Part I: Cementless Shells
Paul S. Issack, MD, PhD, Markku Nousiainen, MS, MD, FRCS(C), Burak Beksac, MD, David L. Helfet, MD, Thomas P. Sculco, MD, and Robert L. Buly, MD
Dr. Issack is Fellow, Orthopaedic Trauma and Adult Reconstructive Surgery, Hospital for Special Surgery, New York, New York.
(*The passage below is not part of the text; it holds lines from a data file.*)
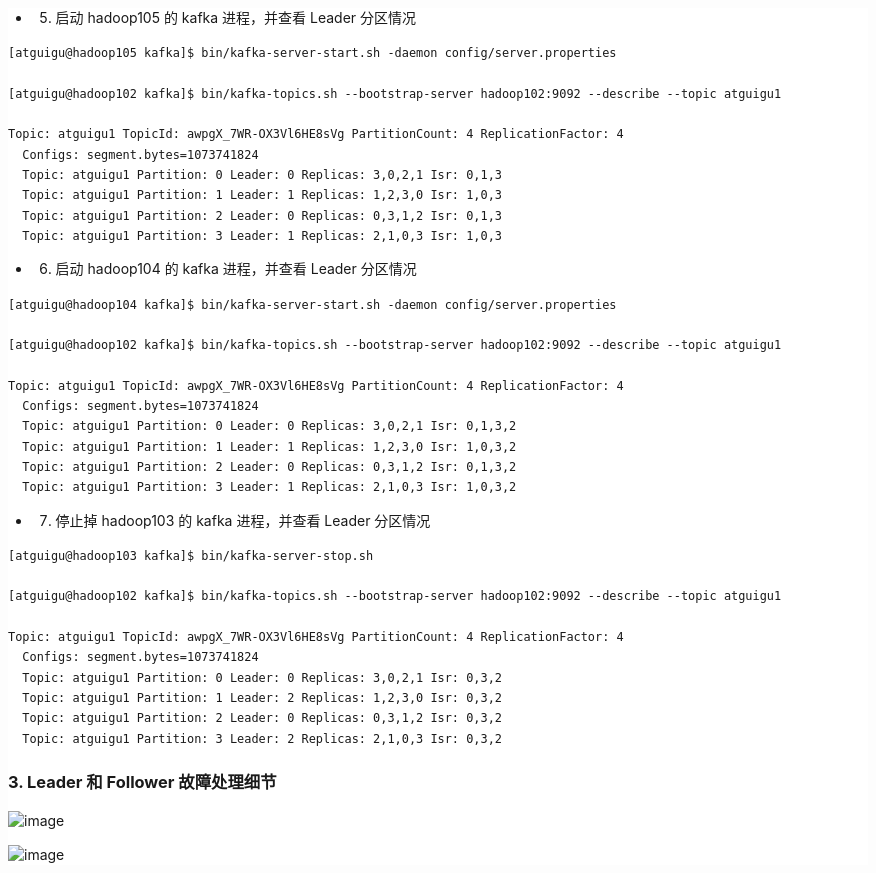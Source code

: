- 5. 启动 hadoop105 的 kafka 进程，并查看 Leader 分区情况

```sh{1}
[atguigu@hadoop105 kafka]$ bin/kafka-server-start.sh -daemon config/server.properties

[atguigu@hadoop102 kafka]$ bin/kafka-topics.sh --bootstrap-server hadoop102:9092 --describe --topic atguigu1

Topic: atguigu1 TopicId: awpgX_7WR-OX3Vl6HE8sVg PartitionCount: 4 ReplicationFactor: 4
  Configs: segment.bytes=1073741824
  Topic: atguigu1 Partition: 0 Leader: 0 Replicas: 3,0,2,1 Isr: 0,1,3
  Topic: atguigu1 Partition: 1 Leader: 1 Replicas: 1,2,3,0 Isr: 1,0,3
  Topic: atguigu1 Partition: 2 Leader: 0 Replicas: 0,3,1,2 Isr: 0,1,3
  Topic: atguigu1 Partition: 3 Leader: 1 Replicas: 2,1,0,3 Isr: 1,0,3
```

- 6. 启动 hadoop104 的 kafka 进程，并查看 Leader 分区情况

```sh{1}
[atguigu@hadoop104 kafka]$ bin/kafka-server-start.sh -daemon config/server.properties

[atguigu@hadoop102 kafka]$ bin/kafka-topics.sh --bootstrap-server hadoop102:9092 --describe --topic atguigu1

Topic: atguigu1 TopicId: awpgX_7WR-OX3Vl6HE8sVg PartitionCount: 4 ReplicationFactor: 4
  Configs: segment.bytes=1073741824
  Topic: atguigu1 Partition: 0 Leader: 0 Replicas: 3,0,2,1 Isr: 0,1,3,2
  Topic: atguigu1 Partition: 1 Leader: 1 Replicas: 1,2,3,0 Isr: 1,0,3,2
  Topic: atguigu1 Partition: 2 Leader: 0 Replicas: 0,3,1,2 Isr: 0,1,3,2
  Topic: atguigu1 Partition: 3 Leader: 1 Replicas: 2,1,0,3 Isr: 1,0,3,2
```

- 7. 停止掉 hadoop103 的 kafka 进程，并查看 Leader 分区情况

```sh{1}
[atguigu@hadoop103 kafka]$ bin/kafka-server-stop.sh

[atguigu@hadoop102 kafka]$ bin/kafka-topics.sh --bootstrap-server hadoop102:9092 --describe --topic atguigu1

Topic: atguigu1 TopicId: awpgX_7WR-OX3Vl6HE8sVg PartitionCount: 4 ReplicationFactor: 4
  Configs: segment.bytes=1073741824
  Topic: atguigu1 Partition: 0 Leader: 0 Replicas: 3,0,2,1 Isr: 0,3,2
  Topic: atguigu1 Partition: 1 Leader: 2 Replicas: 1,2,3,0 Isr: 0,3,2
  Topic: atguigu1 Partition: 2 Leader: 0 Replicas: 0,3,1,2 Isr: 0,3,2
  Topic: atguigu1 Partition: 3 Leader: 2 Replicas: 2,1,0,3 Isr: 0,3,2
```

### 3. Leader 和 Follower 故障处理细节

![image](https://cdn.jsdelivr.net/gh/brook-w/image-hosting@master/kafka/image.4cdzol922q60.jpg)

![image](https://cdn.jsdelivr.net/gh/brook-w/image-hosting@master/kafka/image.6l0exdti85o0.jpg)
Magnitude and location of acetabular bone defects dictate the type of reconstruction required. For the majority of reconstructions, a porous-coated hemispheric shell secured to host bone with multiple screws is the implant of choice. This reconstruction is feasible provided at least 50% of the implant contacts host bone. When such contact is not possible, and there is adequate
medial and peripheral bone, techniques using alternative uncemented implants can be used for acetabular reconstruction. An uncemented cup can be placed at a “high hip center.” Alternatively, the acetabular cavity can be progressively reamed to accommodate extra-large cups. Oblong cups, which take advantage of the oval-shaped cavity resulting from many failed acetabular components, can also be used. The success of these cementless techniques depends on the degree and location of bone loss and on the presence of pelvic discontinuity.
Am J Orthop.
2009;38(10):509-514.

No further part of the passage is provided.